#### [Dataset records]
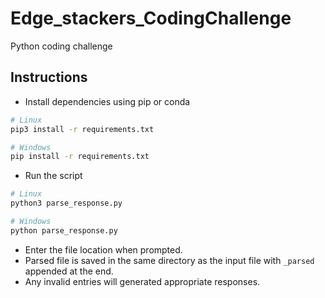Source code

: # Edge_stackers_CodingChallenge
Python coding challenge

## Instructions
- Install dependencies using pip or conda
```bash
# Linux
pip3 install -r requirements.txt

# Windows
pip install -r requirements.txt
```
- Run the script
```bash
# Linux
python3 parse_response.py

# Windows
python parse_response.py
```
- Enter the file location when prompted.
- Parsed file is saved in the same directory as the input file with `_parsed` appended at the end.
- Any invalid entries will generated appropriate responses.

#### [Problem statement]
Return an exact transcription of the entries above, excluding each image.

#### [Expected answer]
Source code

: # Edge_stackers_CodingChallenge
Python coding challenge

## Instructions
- Install dependencies using pip or conda
```bash
# Linux
pip3 install -r requirements.txt

# Windows
pip install -r requirements.txt
```
- Run the script
```bash
# Linux
python3 parse_response.py

# Windows
python parse_response.py
```
- Enter the file location when prompted.
- Parsed file is saved in the same directory as the input file with `_parsed` appended at the end.
- Any invalid entries will generated appropriate responses.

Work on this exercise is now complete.